İnsan varoluşunun ana koşulu olduğunu söyleyerek küçük bir tanımlamayla başlayalım. Augustinus’un “Dil nedir peki? Kimse bana sormayınca, biliyorum. Birine açıklamaya kalkınca da, bilmiyorum,” sözleri aslında zaman için söylense de Nermi Uygur, bu sözlerin dil için de geçerliliğini koruduğunu söyler. Nerede insan varsa orada dil vardır ona göre ve aslında dil bir soyutlamadır.
“Örneğin; çiçeklerin dili, renklerin dili veya matematik dili vardır. Bunlar özel durumlarda başvurduğumuz dillerdir ve hepsi anadilimizin içerisindedir. Çünkü anadil temel dilimizdir.”

Alınyazısıdır insanın anadili… Onunla büyür onunla beslenir. Nermi Uygur, Robinson Crusoe örneğine değinir tam da burada. Her şeyini sular götürüp teknesi parçalanınca dostları, çevresi ötelerde kalınca hep, anadilinden dolayı birçok şeye yakındı oysa. Anadili olmasaydı tutunabilir miydi Robinson adasında?
Dilin gücü yadsınamaz bir gerçek. Dil, en büyük yardımcımızdır, der Nermi Uygur bilgi adına belirlediğimiz her şeyi dille başarırız. Anlatıldığına göre, Konfüçyus’a sormuşlar: “Bir ulusun tüm yönetimi sana bırakılsaydı ilkin ne yapardın?” O da şöyle cevap vermiş: “İlkin dili düzeltirim.”
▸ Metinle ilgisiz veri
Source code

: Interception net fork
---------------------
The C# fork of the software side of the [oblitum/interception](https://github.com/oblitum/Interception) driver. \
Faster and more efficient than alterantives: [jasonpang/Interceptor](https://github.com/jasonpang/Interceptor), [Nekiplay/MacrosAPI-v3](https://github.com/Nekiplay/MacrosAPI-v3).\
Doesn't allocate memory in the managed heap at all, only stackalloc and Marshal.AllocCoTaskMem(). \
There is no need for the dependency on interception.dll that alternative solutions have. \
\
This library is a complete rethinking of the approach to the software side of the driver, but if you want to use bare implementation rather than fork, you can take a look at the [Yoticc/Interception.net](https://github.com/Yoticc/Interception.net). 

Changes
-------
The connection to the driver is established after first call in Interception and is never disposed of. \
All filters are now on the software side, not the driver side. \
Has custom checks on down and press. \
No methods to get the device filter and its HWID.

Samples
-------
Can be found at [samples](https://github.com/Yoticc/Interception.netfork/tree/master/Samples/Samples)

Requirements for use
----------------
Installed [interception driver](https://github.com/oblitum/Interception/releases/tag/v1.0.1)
Varoluşun kesinliği, varoluştaki büyük güç… Ve sözler, sözcükler… Geleceğe ilişkin çeşitlilik öyle ki sormak, değerlendirmek, eleştirmek… Hepsi konuşma dediğimiz olaydan türeme. Elde var konuştukça dışına doğru taşan bir insan…

“Kendimizden saklasak bile konuşacak, söyleşecek bir tanıdık aramaya çıkmışızdır. Bazımız aradığını bulamayınca kendi kendisine konuşur. Kimimizde bakarsınız, salt “Bir orta şekerli” diyebilmek için tıklım tıklım dolu bir kahveye gider.”
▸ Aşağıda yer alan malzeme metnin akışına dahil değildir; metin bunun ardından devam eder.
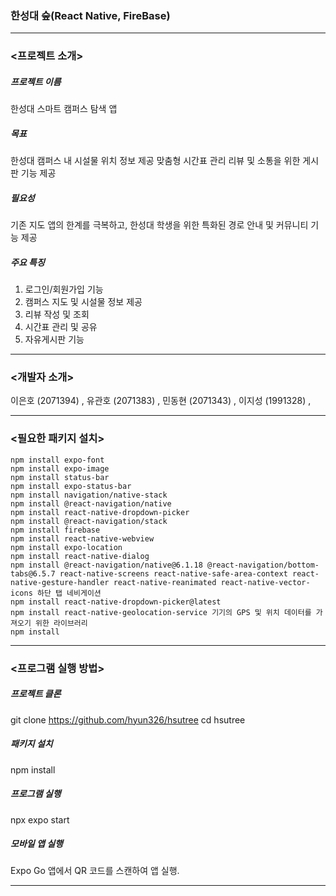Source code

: ### 한성대 숲(React Native, FireBase)
---

### <프로젝트 소개>

##### 프로젝트 이름
한성대 스마트 캠퍼스 탐색 앱

##### 목표
한성대 캠퍼스 내 시설물 위치 정보 제공
맞춤형 시간표 관리
리뷰 및 소통을 위한 게시판 기능 제공

##### 필요성
기존 지도 앱의 한계를 극복하고, 한성대 학생을 위한 특화된 경로 안내 및 커뮤니티 기능 제공

##### 주요 특징
1. 로그인/회원가입 기능
2. 캠퍼스 지도 및 시설물 정보 제공
3. 리뷰 작성 및 조회
4. 시간표 관리 및 공유
5. 자유게시판 기능

---
### <개발자 소개>

이은호 (2071394) ,
유관호 (2071383) ,
민동현 (2071343) ,
이지성 (1991328) ,

---
### <필요한 패키지 설치>
    
    npm install expo-font
    npm install expo-image
    npm install status-bar
    npm install expo-status-bar
    npm install navigation/native-stack
    npm install @react-navigation/native
    npm install react-native-dropdown-picker
    npm install @react-navigation/stack
    npm install firebase
    npm install react-native-webview
    npm install expo-location
    npm install react-native-dialog
    npm install @react-navigation/native@6.1.18 @react-navigation/bottom-tabs@6.5.7 react-native-screens react-native-safe-area-context react-native-gesture-handler react-native-reanimated react-native-vector-icons 하단 탭 네비게이션
    npm install react-native-dropdown-picker@latest
    npm install react-native-geolocation-service 기기의 GPS 및 위치 데이터를 가져오기 위한 라이브러리
    npm install

---
### <프로그램 실행 방법>

##### 프로젝트 클론
git clone https://github.com/hyun326/hsutree
cd hsutree

##### 패키지 설치
npm install

##### 프로그램 실행
npx expo start

##### 모바일 앱 실행
Expo Go 앱에서 QR 코드를 스캔하여 앱 실행.

---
Söküp atamayacaklarımız arasına girer böylece konuşmak. Bilcümle ihtiyacımız olan şey. Adeta dille tutunur kendine insan. Anlamlı yahut anlamsız fark etmeksizin…
“Tek tek sözcükler anlamlı ya da anlamsız olmalarını ancak dil içindeki varoluşlarına borçludurlar.(…) Rastgele de dizseniz sözcükleri yan yana da, çok kez anlamlı bütünler yarattığınızı görüp şaşarsınız.(…) Çok işte olduğu gibi anlamlıyla anlamsızın efendisi de insanın kendinden başka bir şey değildir.”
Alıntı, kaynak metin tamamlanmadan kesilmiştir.